* **Document images with source code**
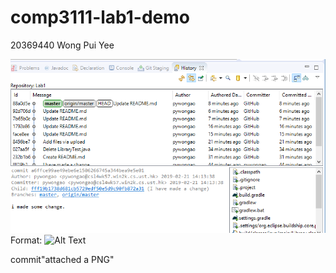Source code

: # comp3111-lab1-demo

20369440
Wong Pui Yee


![GitHub Logo](Capture1.PNG)
Format: ![Alt Text](url)
      

commit"attached a PNG"
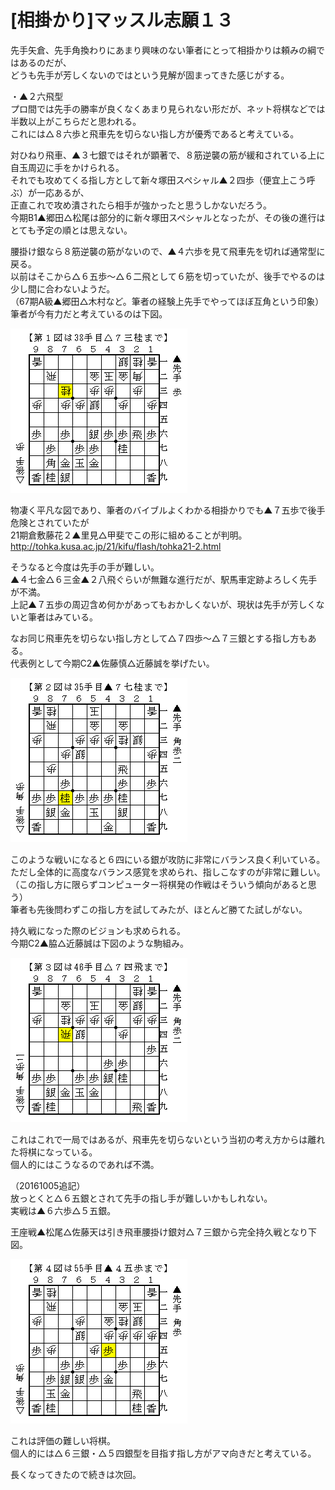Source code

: # [相掛かり]マッスル志願１３  

先手矢倉、先手角換わりにあまり興味のない筆者にとって相掛かりは頼みの綱ではあるのだが、  
どうも先手が芳しくないのではという見解が固まってきた感じがする。  

・▲２六飛型  
プロ間では先手の勝率が良くなくあまり見られない形だが、ネット将棋などでは半数以上がこちらだと思われる。  
これには△８六歩と飛車先を切らない指し方が優秀であると考えている。  

対ひねり飛車、▲３七銀ではそれが顕著で、８筋逆襲の筋が緩和されている上に自玉周辺に手をかけられる。  
それでも攻めてくる指し方として新々塚田スペシャル▲２四歩（便宜上こう呼ぶ）が一応あるが、  
正直これで攻め潰されたら相手が強かったと思うしかないだろう。  
今期B1▲郷田△松尾は部分的に新々塚田スペシャルとなったが、その後の進行はとても予定の順とは思えない。  

腰掛け銀なら８筋逆襲の筋がないので、▲４六歩を見て飛車先を切れば通常型に戻る。  
以前はそこから△６五歩～△６二飛として６筋を切っていたが、後手でやるのは少し間に合わないようだ。  
（67期A級▲郷田△木村など。筆者の経験上先手でやってほぼ互角という印象）  
筆者が今有力だと考えているのは下図。  

![](images/20160925090642.png)  

物凄く平凡な図であり、筆者のバイブルよくわかる相掛かりでも▲７五歩で後手危険とされていたが  
21期倉敷藤花２▲里見△甲斐でこの形に組めることが判明。  
http://tohka.kusa.ac.jp/21/kifu/flash/tohka21-2.html  

そうなると今度は先手の手が難しい。  
▲４七金△６三金▲２八飛ぐらいが無難な進行だが、駅馬車定跡よろしく先手が不満。  
上記▲７五歩の周辺含め何かがあってもおかしくないが、現状は先手が芳しくないと筆者はみている。  

なお同じ飛車先を切らない指し方として△７四歩～△７三銀とする指し方もある。  
代表例として今期C2▲佐藤慎△近藤誠を挙げたい。  

![](images/20160925090643.png)  

このような戦いになると６四にいる銀が攻防に非常にバランス良く利いている。  
ただし全体的に高度なバランス感覚を求められ、指しこなすのが非常に難しい。  
（この指し方に限らずコンピューター将棋発の作戦はそういう傾向があると思う）  
筆者も先後問わずこの指し方を試してみたが、ほとんど勝てた試しがない。  

持久戦になった際のビジョンも求められる。  
今期C2▲脇△近藤誠は下図のような駒組み。  

![](images/20160925090644.png)  

これはこれで一局ではあるが、飛車先を切らないという当初の考え方からは離れた将棋になっている。  
個人的にはこうなるのであれば不満。  

（20161005追記）  
放っとくと△６五銀とされて先手の指し手が難しいかもしれない。  
実戦は▲６六歩△５五銀。  

王座戦▲松尾△佐藤天は引き飛車腰掛け銀対△７三銀から完全持久戦となり下図。  

![](images/20160925090645.png)  

これは評価の難しい将棋。  
個人的には△６三銀・△５四銀型を目指す指し方がアマ向きだと考えている。  

長くなってきたので続きは次回。  

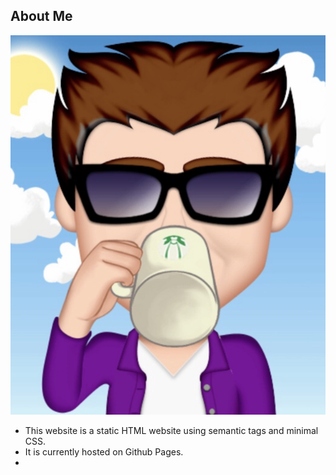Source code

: ## About Me 

![Tannehill-logo](https://github.com/thefutureseer/prework-about-me/blob/master/css/img/logo_pic_IMG.jpg)

* This website is a static HTML website using semantic tags and minimal CSS. 
* It is currently hosted on Github Pages.
* 
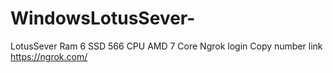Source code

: # WindowsLotusSever-
LotusSever Ram 6 SSD 566 CPU AMD 7 Core 
Ngrok login Copy number
link https://ngrok.com/
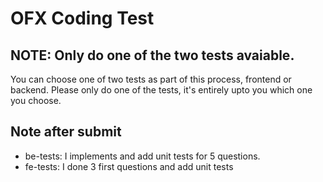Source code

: # OFX Coding Test

## NOTE: Only do one of the two tests avaiable.

You can choose one of two tests as part of this process, frontend or backend. Please only do one of the tests, it's entirely upto you which one you choose.

## Note after submit

- be-tests: I implements and add unit tests for 5 questions.
- fe-tests: I done 3 first questions and add unit tests
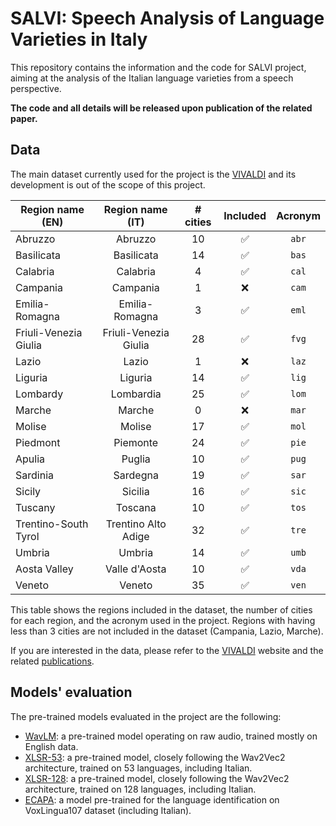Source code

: # SALVI: Speech Analysis of Language Varieties in Italy

This repository contains the information and the code for SALVI project, aiming at the analysis of the Italian language varieties from a speech perspective. 

**The code and all details will be released upon publication of the related paper.**

## Data

The main dataset currently used for the project is the [VIVALDI](https://www2.hu-berlin.de/vivaldi/) and its development is out of the scope of this project.

| Region name (EN)      |    Region name (IT)   | \# cities | Included | Acronym |
|-----------------------|:---------------------:|:---------:|:--------:|:-------:|
| Abruzzo               |        Abruzzo        |     10    |     ✅    |  `abr`  |
| Basilicata            |       Basilicata      |     14    |     ✅    |  `bas`  |
| Calabria              |        Calabria       |     4     |     ✅    |  `cal`  |
| Campania              |        Campania       |     1     |     ❌    |  `cam`  |
| Emilia-Romagna        |     Emilia-Romagna    |     3     |     ✅    |  `eml`  |
| Friuli-Venezia Giulia | Friuli-Venezia Giulia |     28    |     ✅    |  `fvg`  |
| Lazio                 |         Lazio         |     1     |     ❌    |  `laz`  |
| Liguria               |        Liguria        |     14    |     ✅    |  `lig`  |
| Lombardy              |       Lombardia       |     25    |     ✅    |  `lom`  |
| Marche                |         Marche        |     0     |     ❌    |  `mar`  |
| Molise                |         Molise        |     17    |     ✅    |  `mol`  |
| Piedmont              |        Piemonte       |     24    |     ✅    |  `pie`  |
| Apulia                |         Puglia        |     10    |     ✅    |  `pug`  |
| Sardinia              |        Sardegna       |     19    |     ✅    |  `sar`  |
| Sicily                |        Sicilia        |     16    |     ✅    |  `sic`  |
| Tuscany               |        Toscana        |     10    |     ✅    |  `tos`  |
| Trentino-South Tyrol  |  Trentino Alto Adige  |     32    |     ✅    |  `tre`  |
| Umbria                |         Umbria        |     14    |     ✅    |  `umb`  |
| Aosta Valley          |     Valle d'Aosta     |     10    |     ✅    |  `vda`  |
| Veneto                |         Veneto        |     35    |     ✅    |  `ven`  |

This table shows the regions included in the dataset, the number of cities for each region, and the acronym used in the project.
Regions with having less than 3 cities are not included in the dataset (Campania, Lazio, Marche).


If you are interested in the data, please refer to the [VIVALDI](https://www2.hu-berlin.de/vivaldi/) website and the related [publications](https://www2.hu-berlin.de/vivaldi/index.php?id=0008&lang=en).

## Models' evaluation

The pre-trained models evaluated in the project are the following:
- [WavLM](https://huggingface.co/microsoft/wavlm-large): a pre-trained model operating on raw audio, trained mostly on English data.
- [XLSR-53](https://huggingface.co/facebook/wav2vec2-large-xlsr-53): a pre-trained model, closely following the Wav2Vec2 architecture, trained on 53 languages, including Italian.
- [XLSR-128](https://huggingface.co/facebook/wav2vec2-xls-r-300m): a pre-trained model, closely following the Wav2Vec2 architecture, trained on 128 languages, including Italian.
- [ECAPA](https://huggingface.co/speechbrain/lang-id-voxlingua107-ecapa): a model pre-trained for the language identification on VoxLingua107 dataset (including Italian).

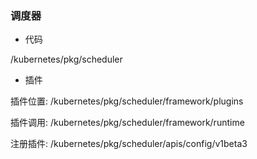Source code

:### 调度器

* 代码

/kubernetes/pkg/scheduler


* 插件

插件位置: /kubernetes/pkg/scheduler/framework/plugins

插件调用: /kubernetes/pkg/scheduler/framework/runtime

注册插件: /kubernetes/pkg/scheduler/apis/config/v1beta3
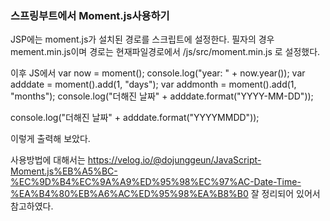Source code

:### 스프링부트에서 Moment.js사용하기

JSP에는 moment.js가 설치된 경로를 스크립트에 설정한다.
필자의 경우 mement.min.js이며 경로는 현재파일경로에서 /js/src/moment.min.js 로 설정했다.

이후 JS에서 var now = moment();
console.log("year: " + now.year());
var adddate = moment().add(1, "days");
var addmonth = moment().add(1, "months");
console.log("더해진 날짜" + adddate.format("YYYY-MM-DD"));

console.log("더해진 날짜" + adddate.format("YYYYMMDD"));

이렇게 출력해 보았다.

사용방법에 대해서는 https://velog.io/@dojunggeun/JavaScript-Moment.js%EB%A5%BC-%EC%9D%B4%EC%9A%A9%ED%95%98%EC%97%AC-Date-Time-%EA%B4%80%EB%A6%AC%ED%95%98%EA%B8%B0 
잘 정리되어 있어서 참고하였다.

* **Work task**
Where a line of the records above holds the word "berlin", copy that line.

* **The completed task**
The main dataset currently used for the project is the [VIVALDI](https://www2.hu-berlin.de/vivaldi/) and its development is out of the scope of this project.
If you are interested in the data, please refer to the [VIVALDI](https://www2.hu-berlin.de/vivaldi/) website and the related [publications](https://www2.hu-berlin.de/vivaldi/index.php?id=0008&lang=en).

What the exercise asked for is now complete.